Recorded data

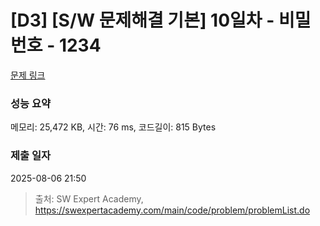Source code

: # [D3] [S/W 문제해결 기본] 10일차 - 비밀번호 - 1234 

[문제 링크](https://swexpertacademy.com/main/code/problem/problemDetail.do?contestProbId=AV14_DEKAJcCFAYD) 

### 성능 요약

메모리: 25,472 KB, 시간: 76 ms, 코드길이: 815 Bytes

### 제출 일자

2025-08-06 21:50



> 출처: SW Expert Academy, https://swexpertacademy.com/main/code/problem/problemList.do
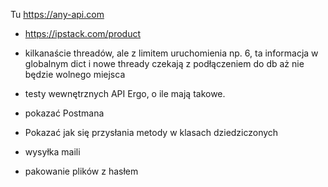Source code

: Tu https://any-api.com 

* https://ipstack.com/product
* kilkanaście threadów, ale z limitem uruchomienia np. 6, ta informacja
  w globalnym dict i nowe thready czekają z podłączeniem do db aż 
  nie będzie wolnego miejsca

* testy wewnętrznych API Ergo, o ile mają takowe.
* pokazać Postmana
* Pokazać jak się przysłania metody w klasach dziedziczonych
* wysyłka maili
* pakowanie plików z hasłem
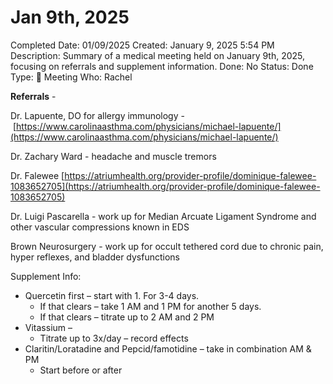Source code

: # Jan 9th, 2025

Completed Date: 01/09/2025
Created: January 9, 2025 5:54 PM
Description: Summary of a medical meeting held on January 9th, 2025, focusing on referrals and supplement information.
Done: No
Status: Done
Type: 📅 Meeting
Who: Rachel

**Referrals** -

Dr. Lapuente, DO for allergy immunology - [https://www.carolinaasthma.com/physicians/michael-lapuente/](https://www.carolinaasthma.com/physicians/michael-lapuente/)

Dr. Zachary Ward - headache and muscle tremors

Dr. Falewee [https://atriumhealth.org/provider-profile/dominique-falewee-1083652705](https://atriumhealth.org/provider-profile/dominique-falewee-1083652705)

Dr. Luigi Pascarella - work up for Median Arcuate Ligament Syndrome and other vascular compressions known in EDS

Brown Neurosurgery - work up for occult tethered cord due to chronic pain, hyper reflexes, and bladder dysfunctions

Supplement Info:

- Quercetin first – start with 1. For 3-4 days.
    - If that clears – take 1 AM and 1 PM for another 5 days.
    - If that clears – titrate up to 2 AM and 2 PM
- Vitassium –
    - Titrate up to 3x/day – record effects
- Claritin/Loratadine and Pepcid/famotidine – take in combination AM & PM
    - Start before or after
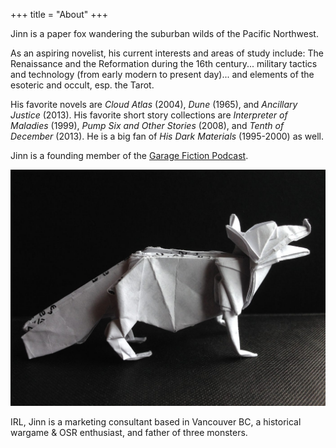 +++
title = "About"
+++

Jinn is a paper fox wandering the suburban wilds of the Pacific Northwest. 

As an aspiring novelist, his current interests and areas of study include: The Renaissance and the Reformation during the 16th century... military tactics and technology (from early modern to present day)... and elements of the esoteric and occult, esp. the Tarot.

His favorite novels are _Cloud Atlas_ (2004), _Dune_ (1965), and _Ancillary Justice_ (2013). His favorite short story collections are _Interpreter of Maladies_ (1999), _Pump Six and Other Stories_ (2008), and _Tenth of December_ (2013). He is a big fan of _His Dark Materials_ (1995-2000) as well.

Jinn is a founding member of the [Garage Fiction Podcast](https://www.garagefiction.com).

![Alt text](https://raw.githubusercontent.com/colinyjchung/jinnzhong/main/images/paperfox-full.jpg)

IRL, Jinn is a marketing consultant based in Vancouver BC, a historical wargame & OSR enthusiast, and father of three monsters.

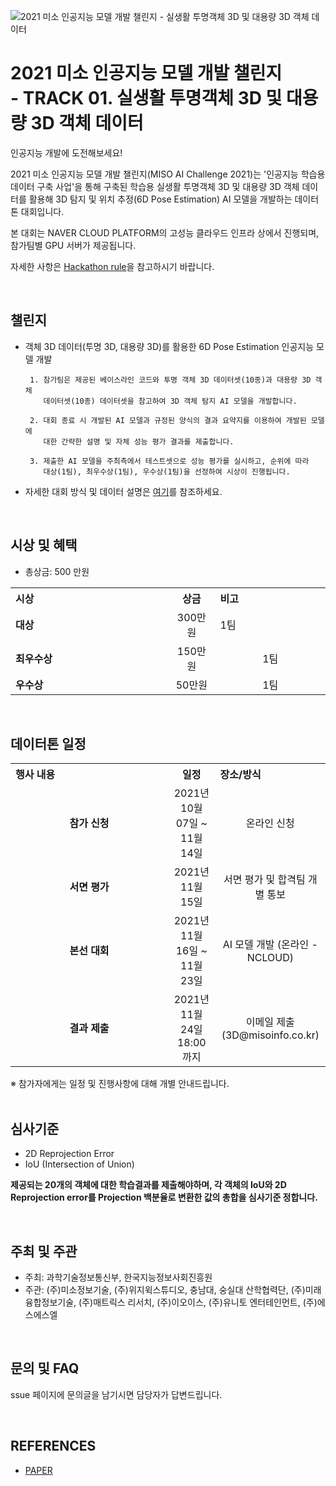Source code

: ![2021 미소 인공지능 모델 개발 챌린지 - 실생활 투명객체 3D 및 대용량 3D 객체 데이터](https://user-images.githubusercontent.com/92664643/139574409-dc374fa8-e34b-4031-a7a1-8cc40caaeb18.jpg)

# 2021 미소 인공지능 모델 개발 챌린지 <br> - TRACK 01. 실생활 투명객체 3D 및 대용량 3D 객체 데이터

인공지능 개발에 도전해보세요! <p>

 
2021 미소 인공지능 모델 개발 챌린지(MISO AI Challenge 2021)는 '인공지능 학습용 데이터 구축 사업'을 통해 구축된 학습용 실생활 투명객체 3D 및 대용량 3D 객체 데이터를 활용해 3D 탐지 및 위치 추정(6D Pose Estimation) AI 모델을 개발하는 데이터톤 대회입니다.
<br>
 
본 대회는 NAVER CLOUD PLATFORM의 고성능 클라우드 인프라 상에서 진행되며, 참가팀별 GPU 서버가 제공됩니다.<p>
자세한 사항은 [Hackathon rule](https://github.com/DatathonInfo/MISOChallenge-3Dobject/blob/main/Hackathon-Rule.md)을 참고하시기 바랍니다.  
 
<br>
 
## 챌린지
- 객체 3D 데이터(투명 3D, 대용량 3D)를 활용한 6D Pose Estimation 인공지능 모델 개발
 
       1. 참가팀은 제공된 베이스라인 코드와 투명 객체 3D 데이터셋(10종)과 대용량 3D 객체 
          데이터셋(10종) 데이터셋을 참고하여 3D 객체 탐지 AI 모델을 개발합니다.  
 
       2. 대회 종료 시 개발된 AI 모델과 규정된 양식의 결과 요약지를 이용하여 개발된 모델에    
          대한 간략한 설명 및 자체 성능 평가 결과를 제출합니다.
 
       3. 제출한 AI 모델을 주최측에서 테스트셋으로 성능 평가를 실시하고, 순위에 따라 
          대상(1팀), 최우수상(1팀), 우수상(1팀)을 선정하여 시상이 진행됩니다.

 
- 자세한 대회 방식 및 데이터 설명은 [여기](https://github.com/DatathonInfo/MISOChallenge-3Dobject/blob/main/%5BMISOChallenge2021%5D%20Track1%20%EA%B0%9D%EC%B2%B4%203D%20%EB%8D%B0%EC%9D%B4%ED%84%B0%20-%20%EC%82%AC%EC%A0%84%20%EC%84%A4%EB%AA%85%EC%84%9C.pdf)를 참조하세요.
 
<br> 
 
## 시상 및 혜택
- 총상금: 500 만원<br>

<table class="tbl_prize">
  <tr>
    <th style="text-align:left;width:50%">시상</th>
    <th style="text-align:center;width:15%">상금</th>
        <th style="text-align:left;width:35%">비고</th>
  </tr>
  <tr>
    <td>
      <strong>대상</strong><br>
    </td>
    <td align=center> 300만원 </td>
    <td> 1팀 </td>
  </tr>
    <tr>
    <td>
      <strong>최우수상</strong><br>
    </td>
    <td style="text-align:center"> 150만원</td>
        <td align=center> 1팀 </td>
   </tr>
      <tr>
    <td>
      <strong>우수상</strong><br>
    </td>
    <td style="text-align:center">50만원</td>
        <td align=center> 1팀 </td>
   </tr>

</table>
 
<br>

## 데이터톤 일정
<table class="tbl_schedule">
  <tr>
    <th style="text-align:left;width:50%">행사 내용</th>
    <th style="text-align:center;width:15%">일정</th>
        <th style="text-align:left;width:35%">장소/방식</th>
  </tr>
  <tr>
        <td align=center>
      <strong>참가 신청</strong><br>
    </td>
    <td style="text-align:center"> 2021년 10월 07일 ~ 11월 14일</td>
    <td align=center> 온라인 신청 </td>
  </tr>
    <tr>
        <td align=center>
      <strong>서면 평가</strong><br>
    </td>
    <td style="text-align:center">2021년 11월 15일</td>
        <td align=center> 서면 평가 및 합격팀 개별 통보
    </td>
   </tr>
    </td>
   </tr>
     <tr>
    <td align=center>
      <strong>본선 대회</strong><br>
    </td>
    <td style="text-align:center">2021년 11월 16일 ~ 11월 23일</td>
 <td align=center> AI 모델 개발 (온라인 - NCLOUD)
    </td>
   </tr>
     <tr>
    <td align=center>
      <strong>결과 제출</strong><br>
    </td>
    <td style="text-align:center">2021년 11월 24일 18:00까지</td>
 <td align=center> 이메일 제출 (3D@misoinfo.co.kr)
    </td>
   </tr>

</table>
※ 참가자에게는 일정 및 진행사항에 대해 개별 안내드립니다.<br>

<br>

## 심사기준
- 2D Reprojection Error
- IoU (Intersection of Union)

**제공되는 20개의 객체에 대한 학습결과를 제출해야하며, 각 객체의 IoU와 2D Reprojection error를 Projection 백분율로 변환한 값의 총합을 심사기준 정합니다.**

<br>

## 주최 및 주관 
- 주최: 과학기술정보통신부, 한국지능정보사회진흥원
- 주관: (주)미소정보기술, (주)위지윅스튜디오, 충남대, 숭실대 산학협력단, (주)미래융합정보기술, (주)매트릭스 리서치, (주)이오이스, (주)유니토 엔터테인먼트, (주)에스에스엘

<br>

## 문의 및 FAQ
ssue 페이지에 문의글을 남기시면 담당자가 답변드립니다. <br>

<br>

## REFERENCES
- [PAPER](https://github.com/DatathonInfo/MISOChallenge-3Dobject/blob/main/REFERENCE.MD)

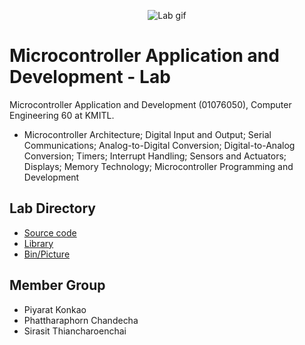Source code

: <p align="center">
 <img src="https://media.giphy.com/media/NVNwvgYve28dhzXr6b/giphy.gif" alt="Lab gif"/>
</p>

# Microcontroller Application and Development - Lab
Microcontroller Application and Development (01076050), Computer Engineering 60 at KMITL.

- Microcontroller Architecture; Digital Input and Output; Serial Communications; Analog-to-Digital Conversion; Digital-to-Analog Conversion; Timers;
Interrupt Handling; Sensors and Actuators; Displays; Memory Technology; Microcontroller Programming and Development

## Lab Directory 
- [Source code](src)
- [Library](javafx-sdk-18.0.1)
- [Bin/Picture](bin)

## Member Group
- Piyarat Konkao
- Phattharaphorn Chandecha
- Sirasit Thiancharoenchai
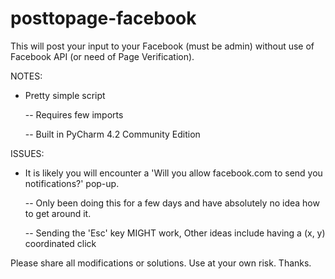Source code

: # posttopage-facebook
This will post your input to your Facebook (must be admin) without use of Facebook API (or need of Page Verification). 
 
 
NOTES:

  - Pretty simple script
  
  	-- Requires few imports
  
  	-- Built in PyCharm 4.2 Community Edition 
 
 
ISSUES:
  
  - It is likely you will encounter a 'Will you allow facebook.com to send you notifications?' pop-up. 
  
  	-- Only been doing this for a few days and have absolutely no idea how to get around it.  
  
  	-- Sending the 'Esc' key MIGHT work, Other ideas include having a (x, y) coordinated click 
	 
	 	
 
Please share all modifications or solutions. Use at your own risk. Thanks.
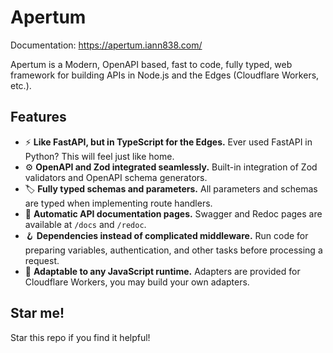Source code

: # Apertum

Documentation: https://apertum.iann838.com/

Apertum is a Modern, OpenAPI based, fast to code, fully typed, web framework for building APIs in Node.js and the Edges (Cloudflare Workers, etc.).

## Features

-   ⚡️ **Like FastAPI, but in TypeScript for the Edges.** Ever used FastAPI in Python? This will feel just like home.
-   ⚙️ **OpenAPI and Zod integrated seamlessly.** Built-in integration of Zod validators and OpenAPI schema generators.
-   🏷️ **Fully typed schemas and parameters.** All parameters and schemas are typed when implementing route handlers.
-   📖 **Automatic API documentation pages.** Swagger and Redoc pages are available at `/docs` and `/redoc`.
-   🪝 **Dependencies instead of complicated middleware.** Run code for preparing variables, authentication, and other tasks before processing a request.
-   🔩 **Adaptable to any JavaScript runtime.** Adapters are provided for Cloudflare Workers, you may build your own adapters.

## Star me!

Star this repo if you find it helpful!
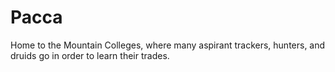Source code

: # Pacca

Home to the Mountain Colleges, where many aspirant trackers, hunters, and druids go in order to learn their trades.
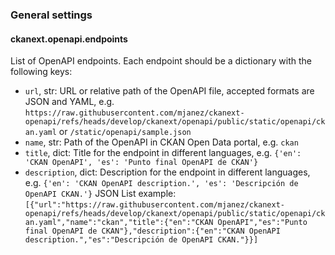 
<!-- start-config -->


### General settings


#### ckanext.openapi.endpoints

List of OpenAPI endpoints. Each endpoint should be a dictionary with the following keys:

- `url`, str: URL or relative path of the OpenAPI file, accepted formats are JSON and YAML, e.g. `https://raw.githubusercontent.com/mjanez/ckanext-openapi/refs/heads/develop/ckanext/openapi/public/static/openapi/ckan.yaml` or `/static/openapi/sample.json`
- `name`, str: Path of the OpenAPI in CKAN Open Data portal, e.g. `ckan`
- `title`, dict: Title for the endpoint in different languages, e.g. `{'en': 'CKAN OpenAPI', 'es': 'Punto final OpenAPI de CKAN'}`
- `description`, dict: Description for the endpoint in different languages, e.g. `{'en': 'CKAN OpenAPI description.', 'es': 'Descripción de OpenAPI CKAN.'}`
JSON List example: `[{"url":"https://raw.githubusercontent.com/mjanez/ckanext-openapi/refs/heads/develop/ckanext/openapi/public/static/openapi/ckan.yaml","name":"ckan","title":{"en":"CKAN OpenAPI","es":"Punto final OpenAPI de CKAN"},"description":{"en":"CKAN OpenAPI description.","es":"Descripción de OpenAPI CKAN."}}]`

<!-- end-config -->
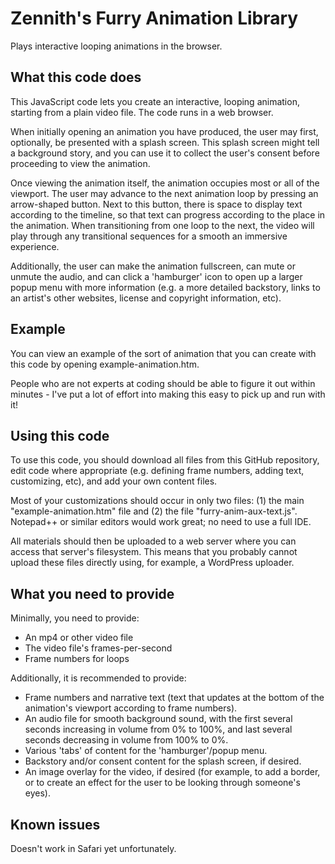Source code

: # Zennith's Furry Animation Library

Plays interactive looping animations in the browser.


## What this code does

This JavaScript code lets you create an interactive, looping animation, starting from a plain video file. The code runs in a web browser.

When initially opening an animation you have produced, the user may first, optionally, be presented with a splash screen. This splash screen might tell a background story, and you can use it to collect the user's consent before proceeding to view the animation.

Once viewing the animation itself, the animation occupies most or all of the viewport. The user may advance to the next animation loop by pressing an arrow-shaped button. Next to this button, there is space to display text according to the timeline, so that text can progress according to the place in the animation. When transitioning from one loop to the next, the video will play through any transitional sequences for a smooth an immersive experience. 

Additionally, the user can make the animation fullscreen, can mute or unmute the audio, and can click a 'hamburger' icon to open up a larger popup menu with more information (e.g. a more detailed backstory, links to an artist's other websites, license and copyright information, etc).


## Example

You can view an example of the sort of animation that you can create with this code by opening example-animation.htm. 

People who are not experts at coding should be able to figure it out within minutes - I've put a lot of effort into making this easy to pick up and run with it!


## Using this code

To use this code, you should download all files from this GitHub repository, edit code where appropriate (e.g. defining frame numbers, adding text, customizing, etc), and add your own content files. 

Most of your customizations should occur in only two files: (1) the main "example-animation.htm" file and (2) the file "furry-anim-aux-text.js". Notepad++ or similar editors would work great; no need to use a full IDE.

All materials should then be uploaded to a web server where you can access that server's filesystem. This means that you probably cannot upload these files directly using, for example, a WordPress uploader. 


## What you need to provide

Minimally, you need to provide:

- An mp4 or other video file
- The video file's frames-per-second
- Frame numbers for loops


Additionally, it is recommended to provide:

- Frame numbers and narrative text (text that updates at the bottom of the animation's viewport according to frame numbers).
- An audio file for smooth background sound, with the first several seconds increasing in volume from 0% to 100%, and last several seconds decreasing in volume from 100% to 0%. 
- Various 'tabs' of content for the 'hamburger'/popup menu.
- Backstory and/or consent content for the splash screen, if desired.
- An image overlay for the video, if desired (for example, to add a border, or to create an effect for the user to be looking through someone's eyes).


## Known issues

Doesn't work in Safari yet unfortunately.
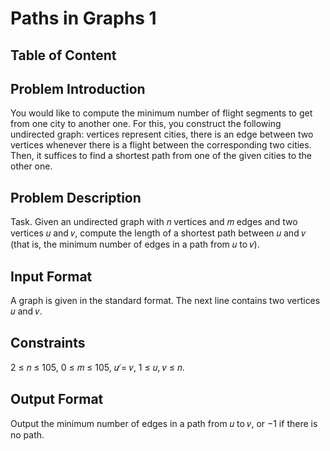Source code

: # Paths in Graphs 1
## Table of Content

## Problem Introduction
You would like to compute the minimum number of flight segments to get from one city to another one. For
this, you construct the following undirected graph: vertices represent cities, there is an edge between two
vertices whenever there is a flight between the corresponding two cities. Then, it suffices to find a shortest
path from one of the given cities to the other one.
## Problem Description
Task. Given an undirected graph with 𝑛 vertices and 𝑚 edges and two vertices 𝑢 and 𝑣, compute the length
of a shortest path between 𝑢 and 𝑣 (that is, the minimum number of edges in a path from 𝑢 to 𝑣).
## Input Format
A graph is given in the standard format. The next line contains two vertices 𝑢 and 𝑣.
## Constraints
2 ≤ 𝑛 ≤ 105, 0 ≤ 𝑚 ≤ 105, 𝑢 ̸= 𝑣, 1 ≤ 𝑢, 𝑣 ≤ 𝑛.
## Output Format 
Output the minimum number of edges in a path from 𝑢 to 𝑣, or −1 if there is no path.
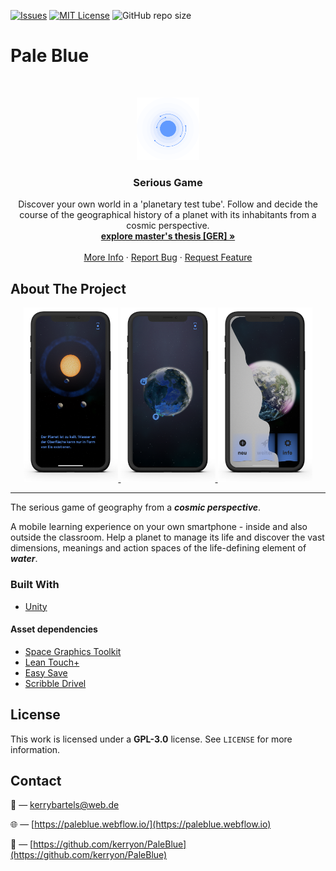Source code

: [![Issues][issues-shield]][issues-url]
[![MIT License][license-shield]][license-url]
![GitHub repo size](https://img.shields.io/github/repo-size/kerryon/PaleBlue?style=for-the-badge)

<!--[![Generic badge](https://img.shields.io/badge/LICENSE-PRIVATE-black.svg?style=for-the-badge)](https://github.com/kerryon/PaleBlue/blob/main/LICENSE.md)-->

# Pale Blue

<!-- PROJECT LOGO -->
<br />
<p align="center">
  <a href="https://github.com/kerryon/PaleBlue/">
    <img src="Assets/Textures/Props/Logo/transition_old.svg" alt="Logo" width="100" height="100">
  </a>

  <h3 align="center">Serious Game</h3>

  <p align="center">
    Discover your own world in a 'planetary test tube'. Follow and decide the course of the geographical history of a planet with its inhabitants from a cosmic perspective.
    <br />
    <a href="https://kerrybartels.de/Bartels_Kerry_Thesis.pdf"><strong>explore master's thesis [GER] »</strong></a>
    <br />
    <br />
    <a href="https://paleblue.webflow.io">More Info</a>
    ·
    <a href="https://github.com/kerryon/PaleBlue/issues">Report Bug</a>
    ·
    <a href="https://github.com/kerryon/PaleBlue/issues">Request Feature</a>
  </p>
</p>

<!-- ABOUT THE PROJECT -->

## About The Project

<p align="center">
  <a href="https://paleblue.webflow.io">
    <img src="https://github.com/kerryon/PaleBlue/blob/main/screens/1.png" alt="sampleimg_1" width="30%">
    <img src="https://github.com/kerryon/PaleBlue/blob/main/screens/2.png" alt="sampleimg_2" width="30%">
    <img src="https://github.com/kerryon/PaleBlue/blob/main/screens/3.png" alt="sampleimg_3" width="30%">
  </a>
</p>

---

The serious game of geography from a **_cosmic perspective_**.

A mobile learning experience on your own smartphone - inside and also outside the classroom. Help a planet to manage its life and discover the vast dimensions, meanings and action spaces of the life-defining element of **_water_**.

### Built With

- [Unity](https://unity.com)

#### Asset dependencies

- [Space Graphics Toolkit](https://assetstore.unity.com/packages/tools/level-design/space-graphics-toolkit-4160)
- [Lean Touch+](https://assetstore.unity.com/packages/tools/input-management/lean-touch-72356)
- [Easy Save](https://assetstore.unity.com/packages/tools/utilities/easy-save-the-complete-save-data-serialization-asset-768)
- [Scribble Drivel](https://assetstore.unity.com/packages/tools/gui/scribble-drivel-runtime-drawing-tool-140699)

<!-- LICENSE -->

## License

This work is licensed under a **GPL-3.0** license. See `LICENSE` for more information.

<!-- CONTACT -->

## Contact

:love_letter: — [kerrybartels@web.de](mailto:kerrybartels@web.de?subject=[GitHub]%20Pale%20Blue)

:globe_with_meridians: — [https://paleblue.webflow.io/](https://paleblue.webflow.io)

:link: — [https://github.com/kerryon/PaleBlue](https://github.com/kerryon/PaleBlue)

<!-- REF -->

[issues-shield]: https://img.shields.io/github/issues/kerryon/PaleBlue.svg?style=for-the-badge
[issues-url]: https://github.com/kerryon/PaleBlue/issues
[license-shield]: https://img.shields.io/github/license/kerryon/PaleBlue.svg?style=for-the-badge
[license-url]: https://github.com/kerryon/PaleBlue/blob/main/LICENSE.md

WHAT YOU ARE ASKED TO DO: Please transcribe exactly the part of the records that opens with the line containing "Dr. Lapuente, DO" and closes with the line containing "개발 챌린지 - 실생활", both ends included, and leave out the pictures.

COMPLETED TASK:
Dr. Lapuente, DO for allergy immunology - [https://www.carolinaasthma.com/physicians/michael-lapuente/](https://www.carolinaasthma.com/physicians/michael-lapuente/)

Dr. Zachary Ward - headache and muscle tremors

Dr. Falewee [https://atriumhealth.org/provider-profile/dominique-falewee-1083652705](https://atriumhealth.org/provider-profile/dominique-falewee-1083652705)

Dr. Luigi Pascarella - work up for Median Arcuate Ligament Syndrome and other vascular compressions known in EDS

Brown Neurosurgery - work up for occult tethered cord due to chronic pain, hyper reflexes, and bladder dysfunctions

Supplement Info:

- Quercetin first – start with 1. For 3-4 days.
    - If that clears – take 1 AM and 1 PM for another 5 days.
    - If that clears – titrate up to 2 AM and 2 PM
- Vitassium –
    - Titrate up to 3x/day – record effects
- Claritin/Loratadine and Pepcid/famotidine – take in combination AM & PM
    - Start before or after
 +++
title = "About"
+++

Jinn is a paper fox wandering the suburban wilds of the Pacific Northwest. 

As an aspiring novelist, his current interests and areas of study include: The Renaissance and the Reformation during the 16th century... military tactics and technology (from early modern to present day)... and elements of the esoteric and occult, esp. the Tarot.

His favorite novels are _Cloud Atlas_ (2004), _Dune_ (1965), and _Ancillary Justice_ (2013). His favorite short story collections are _Interpreter of Maladies_ (1999), _Pump Six and Other Stories_ (2008), and _Tenth of December_ (2013). He is a big fan of _His Dark Materials_ (1995-2000) as well.

Jinn is a founding member of the [Garage Fiction Podcast](https://www.garagefiction.com).

![Alt text](https://raw.githubusercontent.com/colinyjchung/jinnzhong/main/images/paperfox-full.jpg)

IRL, Jinn is a marketing consultant based in Vancouver BC, a historical wargame & OSR enthusiast, and father of three monsters.

Source code

: ![2021 미소 인공지능 모델 개발 챌린지 - 실생활 투명객체 3D 및 대용량 3D 객체 데이터](https://user-images.githubusercontent.com/92664643/139574409-dc374fa8-e34b-4031-a7a1-8cc40caaeb18.jpg)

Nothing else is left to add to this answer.